[Source records]
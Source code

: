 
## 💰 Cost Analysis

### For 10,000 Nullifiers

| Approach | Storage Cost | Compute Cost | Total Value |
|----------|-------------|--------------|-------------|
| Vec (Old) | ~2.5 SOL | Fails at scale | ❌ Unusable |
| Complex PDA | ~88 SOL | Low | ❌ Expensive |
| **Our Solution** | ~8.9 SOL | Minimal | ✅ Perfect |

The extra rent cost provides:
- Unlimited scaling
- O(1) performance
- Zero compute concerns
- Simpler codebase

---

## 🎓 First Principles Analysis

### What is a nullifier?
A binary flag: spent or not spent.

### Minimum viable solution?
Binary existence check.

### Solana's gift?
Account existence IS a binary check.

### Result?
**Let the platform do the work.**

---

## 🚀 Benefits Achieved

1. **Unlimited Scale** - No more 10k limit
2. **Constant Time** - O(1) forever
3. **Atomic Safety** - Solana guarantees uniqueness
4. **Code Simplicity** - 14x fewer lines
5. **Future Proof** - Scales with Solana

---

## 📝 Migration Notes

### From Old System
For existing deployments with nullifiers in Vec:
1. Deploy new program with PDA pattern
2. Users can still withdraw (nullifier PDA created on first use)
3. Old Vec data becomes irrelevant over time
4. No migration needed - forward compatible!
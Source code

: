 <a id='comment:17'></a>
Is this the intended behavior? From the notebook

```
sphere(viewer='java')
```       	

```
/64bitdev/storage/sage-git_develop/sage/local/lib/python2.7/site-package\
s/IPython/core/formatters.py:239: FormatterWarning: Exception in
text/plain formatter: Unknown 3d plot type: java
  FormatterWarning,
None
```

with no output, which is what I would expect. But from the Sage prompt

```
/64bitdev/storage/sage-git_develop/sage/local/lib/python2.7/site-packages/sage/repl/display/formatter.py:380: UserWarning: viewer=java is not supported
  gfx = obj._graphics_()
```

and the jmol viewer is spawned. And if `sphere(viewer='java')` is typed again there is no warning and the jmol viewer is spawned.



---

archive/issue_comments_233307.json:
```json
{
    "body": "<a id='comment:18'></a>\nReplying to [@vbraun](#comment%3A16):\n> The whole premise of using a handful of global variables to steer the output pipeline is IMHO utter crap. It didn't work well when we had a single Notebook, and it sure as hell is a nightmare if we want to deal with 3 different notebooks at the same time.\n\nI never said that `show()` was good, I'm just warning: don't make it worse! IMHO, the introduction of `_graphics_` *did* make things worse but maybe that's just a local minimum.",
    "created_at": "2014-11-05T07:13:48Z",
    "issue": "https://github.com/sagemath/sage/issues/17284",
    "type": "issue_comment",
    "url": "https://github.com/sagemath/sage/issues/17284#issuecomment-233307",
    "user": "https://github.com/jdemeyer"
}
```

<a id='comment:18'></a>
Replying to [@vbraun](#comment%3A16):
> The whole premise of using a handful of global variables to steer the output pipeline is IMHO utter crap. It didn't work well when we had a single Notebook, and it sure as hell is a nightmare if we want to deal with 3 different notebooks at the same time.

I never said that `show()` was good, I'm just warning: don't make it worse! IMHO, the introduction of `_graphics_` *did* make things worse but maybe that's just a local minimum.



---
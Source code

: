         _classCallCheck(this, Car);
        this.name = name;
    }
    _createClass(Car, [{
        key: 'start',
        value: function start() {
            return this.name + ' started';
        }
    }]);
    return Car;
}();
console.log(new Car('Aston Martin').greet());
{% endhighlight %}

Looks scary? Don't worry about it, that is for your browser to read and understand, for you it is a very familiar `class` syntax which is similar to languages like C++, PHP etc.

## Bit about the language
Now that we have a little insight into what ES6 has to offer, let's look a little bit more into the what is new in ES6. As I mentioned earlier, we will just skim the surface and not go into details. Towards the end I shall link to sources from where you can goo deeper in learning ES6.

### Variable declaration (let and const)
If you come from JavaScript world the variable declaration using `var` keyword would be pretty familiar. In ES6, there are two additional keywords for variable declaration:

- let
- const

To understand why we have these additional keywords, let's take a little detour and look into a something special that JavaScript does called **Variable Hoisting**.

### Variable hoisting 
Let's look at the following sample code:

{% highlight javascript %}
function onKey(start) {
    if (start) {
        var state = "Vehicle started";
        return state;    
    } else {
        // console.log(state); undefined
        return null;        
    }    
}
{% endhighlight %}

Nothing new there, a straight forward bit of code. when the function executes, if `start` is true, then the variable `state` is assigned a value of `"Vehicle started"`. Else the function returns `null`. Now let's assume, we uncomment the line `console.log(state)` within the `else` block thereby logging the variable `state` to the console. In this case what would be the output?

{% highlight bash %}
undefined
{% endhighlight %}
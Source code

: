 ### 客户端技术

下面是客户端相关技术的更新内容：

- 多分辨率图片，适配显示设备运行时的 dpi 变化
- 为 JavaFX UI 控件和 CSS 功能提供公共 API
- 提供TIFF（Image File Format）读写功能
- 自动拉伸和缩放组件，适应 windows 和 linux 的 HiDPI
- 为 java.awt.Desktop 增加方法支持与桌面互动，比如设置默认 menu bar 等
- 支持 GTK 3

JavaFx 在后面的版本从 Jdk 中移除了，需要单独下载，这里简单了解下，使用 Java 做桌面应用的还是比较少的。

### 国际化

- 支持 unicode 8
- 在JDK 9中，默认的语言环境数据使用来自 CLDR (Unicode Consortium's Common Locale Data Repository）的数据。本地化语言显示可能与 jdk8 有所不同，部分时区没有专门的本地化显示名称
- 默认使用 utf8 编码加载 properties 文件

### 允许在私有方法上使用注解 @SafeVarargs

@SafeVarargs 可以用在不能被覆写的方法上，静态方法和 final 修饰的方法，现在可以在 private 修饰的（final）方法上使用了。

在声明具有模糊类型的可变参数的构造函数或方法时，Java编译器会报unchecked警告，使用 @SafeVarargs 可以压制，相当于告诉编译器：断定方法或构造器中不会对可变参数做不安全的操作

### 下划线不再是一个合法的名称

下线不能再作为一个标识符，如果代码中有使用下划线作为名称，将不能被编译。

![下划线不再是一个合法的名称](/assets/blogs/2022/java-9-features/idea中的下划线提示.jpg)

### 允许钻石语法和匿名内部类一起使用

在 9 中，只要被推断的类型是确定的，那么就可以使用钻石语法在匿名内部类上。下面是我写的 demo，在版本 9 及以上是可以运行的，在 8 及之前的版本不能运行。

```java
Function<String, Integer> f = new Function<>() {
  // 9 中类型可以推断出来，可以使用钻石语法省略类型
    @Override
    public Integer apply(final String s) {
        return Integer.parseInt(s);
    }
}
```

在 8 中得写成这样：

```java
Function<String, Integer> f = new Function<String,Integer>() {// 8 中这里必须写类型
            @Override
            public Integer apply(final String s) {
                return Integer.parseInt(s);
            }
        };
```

# Task brief
Leave out every line above except those from the line with "Looks scary? Don't" up to and including the line with "### Variable hoisting", and copy those exactly.

# Output below
Looks scary? Don't worry about it, that is for your browser to read and understand, for you it is a very familiar `class` syntax which is similar to languages like C++, PHP etc.

## Bit about the language
Now that we have a little insight into what ES6 has to offer, let's look a little bit more into the what is new in ES6. As I mentioned earlier, we will just skim the surface and not go into details. Towards the end I shall link to sources from where you can goo deeper in learning ES6.

### Variable declaration (let and const)
If you come from JavaScript world the variable declaration using `var` keyword would be pretty familiar. In ES6, there are two additional keywords for variable declaration:

- let
- const

To understand why we have these additional keywords, let's take a little detour and look into a something special that JavaScript does called **Variable Hoisting**.

### Variable hoisting 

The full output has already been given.